Audrey Whelan tells her baby-led weaning story
People often talk about the bond that breastfeeding forms between mother and baby. But weaning was a different matter, with tales of babies refusing foods you had cooked, pureed and divided into ice cube trays to then defrost, heat and finally find out if it was going to be eaten or not. I was secretly dreading it. I was full of admiration for anyone keen to start weaning their baby as soon as possible. I on the other hand was delaying to the latest date possible, and wondering if I lacked the maternal instinct / drive for the task.
Then I turned a corner, my mind-set completely shifted, and I too started to get excited about moving my baby on from milk to pastures new. I’ve got three people to thank – my neighbour across the road (also a TPPSG member), Gill Rapley and Tracey Murkett. My neighbour lent me a book written by the second twoand told me she swore by it when her baby started on solid food. It’s called ‘Baby-Led Weaning’.
I had already heard this phrase but after quizzing one or two people on the subject and getting a not-so-positive response about lots of waste and babies not actually ingesting any food I had thought that maybe it was a far-fetched concept and not for me. But the book was a page turner.
I’m surprised I managed to read a book so fast with a five-month-old in my care but I was completely inspired and the concept just made perfect sense to me. I wouldn’t need to do any pureeing, I wouldn’t need to do any spoon-feeding. I would just let my little girl learn to eat with her hands, picking up all kinds of vegetables, fruit, pieces of cheese, meat, pasta, potato and beans. I would let her touch and feel the different shapes and textures and work out how to chew and swallow a variety of foods.
That was seven months ago and it has been an amazing journey since. As the book says, it’s important to focus on where you want your baby to be at 12 months of age – for example, eating three meals and two snacks a day and having milk to complement their diet, but not relying on it as a main source of calories / nutrients. When you focus on this end goal you are less inclined to fret along the way if there are spells of not eating much, or only eating one thing. Milk is always there as a backup during this journey, but the end goal is to have a child who enjoys their time at the table, eating, chatting, interacting and being part of a sociable meal.
I feel very grateful that I was in a position to wean my daughter in this way, which was only possible as I did not have to go back to work until she was almost a year old. It certainly involves mealtimes that cannot be rushed.In the early months of baby-led weaning my baby’s favourite meal was breakfast.

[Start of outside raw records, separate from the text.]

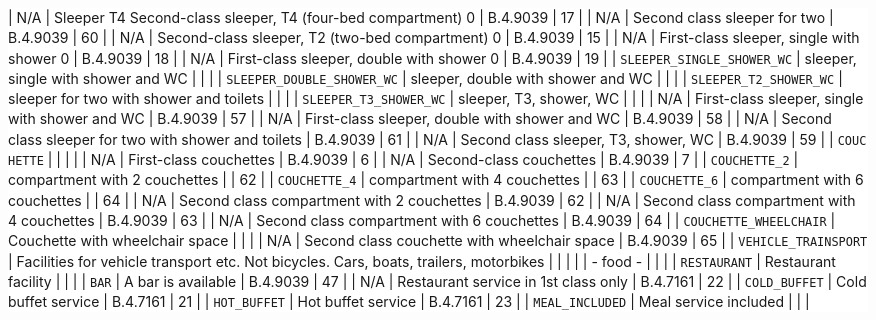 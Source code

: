 | N/A                             | Sleeper T4 Second-class sleeper, T4 (four-bed compartment) 0                                                   | B.4.9039          | 17           |
| N/A                             | Second class sleeper for two                                                                                   | B.4.9039          | 60           |
| N/A                             | Second-class sleeper, T2 (two-bed compartment) 0                                                               | B.4.9039          | 15           |
| N/A                             | First-class sleeper, single with shower 0                                                                      | B.4.9039          | 18           |
| N/A                             | First-class sleeper, double with shower 0                                                                      | B.4.9039          | 19           |
| `SLEEPER_SINGLE_SHOWER_WC`      | sleeper, single with shower and WC                                                                             |                   |              |
| `SLEEPER_DOUBLE_SHOWER_WC`      | sleeper, double with shower and WC                                                                             |                   |              |
| `SLEEPER_T2_SHOWER_WC`          | sleeper for two with shower and toilets                                                                        |                   |              |
| `SLEEPER_T3_SHOWER_WC`          | sleeper, T3, shower, WC                                                                                        |                   |              |
| N/A                             | First-class sleeper, single with shower and WC                                                                 | B.4.9039          | 57           |
| N/A                             | First-class sleeper, double with shower and WC                                                                 | B.4.9039          | 58           |
| N/A                             | Second class sleeper for two with shower and toilets                                                           | B.4.9039          | 61           |
| N/A                             | Second class sleeper, T3, shower, WC                                                                           | B.4.9039          | 59           |
| `COUCHETTE`                     |                                                                                                                |                   |              |
| N/A                             | First-class couchettes                                                                                         | B.4.9039          | 6            |
| N/A                             | Second-class couchettes                                                                                        | B.4.9039          | 7            |
| `COUCHETTE_2`                   | compartment with 2 couchettes                                                                                  |                   | 62           |
| `COUCHETTE_4`                   | compartment with 4 couchettes                                                                                  |                   | 63           |
| `COUCHETTE_6`                   | compartment with 6 couchettes                                                                                  |                   | 64           |
| N/A                             | Second class compartment with 2 couchettes                                                                     | B.4.9039          | 62           |
| N/A                             | Second class compartment with 4 couchettes                                                                     | B.4.9039          | 63           |
| N/A                             | Second class compartment with 6 couchettes                                                                     | B.4.9039          | 64           |
| `COUCHETTE_WHEELCHAIR`          | Couchette with wheelchair space                                                                                |                   |              |
| N/A                             | Second class couchette with wheelchair space                                                                   | B.4.9039          | 65           |
| `VEHICLE_TRAINSPORT`            | Facilities for vehicle transport etc. Not bicycles. Cars, boats, trailers, motorbikes                          |                    |              |
|                                 | - food -                                                                                                       |                   |              |
| `RESTAURANT`                    | Restaurant facility                                                                                            |                   |              |
| `BAR`                           | A bar is available                                                                                             | B.4.9039          | 47           |
| N/A                             | Restaurant service in 1st class only                                                                           | B.4.7161          | 22           |
| `COLD_BUFFET`                   | Cold buffet service                                                                                            | B.4.7161          | 21           |
| `HOT_BUFFET`                    | Hot buffet service                                                                                             | B.4.7161          | 23           |
| `MEAL_INCLUDED`                 | Meal service included                                                                                          |                   |              | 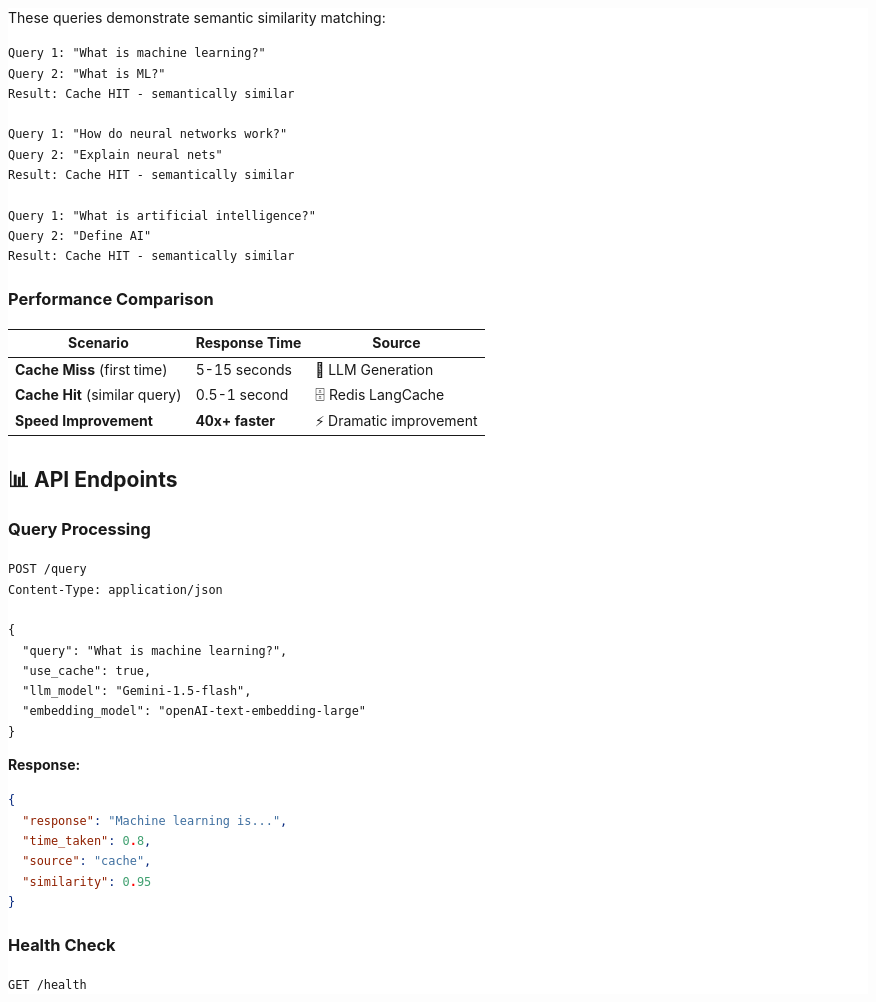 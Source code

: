 These queries demonstrate semantic similarity matching:

```
Query 1: "What is machine learning?"
Query 2: "What is ML?"
Result: Cache HIT - semantically similar

Query 1: "How do neural networks work?"
Query 2: "Explain neural nets"
Result: Cache HIT - semantically similar

Query 1: "What is artificial intelligence?"
Query 2: "Define AI"
Result: Cache HIT - semantically similar
```

### Performance Comparison

| Scenario | Response Time | Source |
|----------|---------------|---------|
| **Cache Miss** (first time) | 5-15 seconds | 🔄 LLM Generation |
| **Cache Hit** (similar query) | 0.5-1 second | 🗄️ Redis LangCache |
| **Speed Improvement** | **40x+ faster** | ⚡ Dramatic improvement |

## 📊 API Endpoints

### Query Processing
```http
POST /query
Content-Type: application/json

{
  "query": "What is machine learning?",
  "use_cache": true,
  "llm_model": "Gemini-1.5-flash",
  "embedding_model": "openAI-text-embedding-large"
}
```

**Response:**
```json
{
  "response": "Machine learning is...",
  "time_taken": 0.8,
  "source": "cache",
  "similarity": 0.95
}
```

### Health Check
```http
GET /health
```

Even at six months she would sit in her high chair for up to an hour, exploring her porridge, fruit, and if she was still hungry, some toast with cream cheese or peanut butter. Getting out of the house before mid-morning was no longer a possibility.
After a couple of weeks we introduced a second daily meal, and a third when she was seven months old. I quickly came to realise I was now fully committed myself to this baby-led weaning business – spoon feedingbeing completely rejected when I tried a few weeks in.
The creative challenge was to make everything ‘pickup-able’. This meant porridge made extra thick to form ‘porridge balls’,and yoghurt mixed into couscous or rice. Everything was cut into ‘fingers’ that would poke out of her fist, and avocados and bananas had a piece of skin left on for extra grip. I found myself getting excited each time I offered her a new food, and later on, a new combination of foods (risotto, beans on toast…) Her curiosity was fascinating. Sometimes I’m not sure she even knew a particular food was actually food; the first time she had a green bean she spent a while waving it in front of her face and giggling.
We got good at eating out, taking a packed lunch or dinner along. And as eating took forever it was an ideal opportunity to enjoy some good food ourselves and eating together and enjoying it at a leisurely pace is one of the things that has made life with a baby easier for me.
Nina said her first word at 10 months and apparently is babbling a lot for her age. I think it may be the result of all those hour-long shared mealtimes where we chat a lot, pass food to and from each other, laugh, make funny faces…..oh and of course EAT!
Baby-Led Weaning: helping your baby to love good food, by Gill Rapely and Tracey Murkett, is published by Vermilion.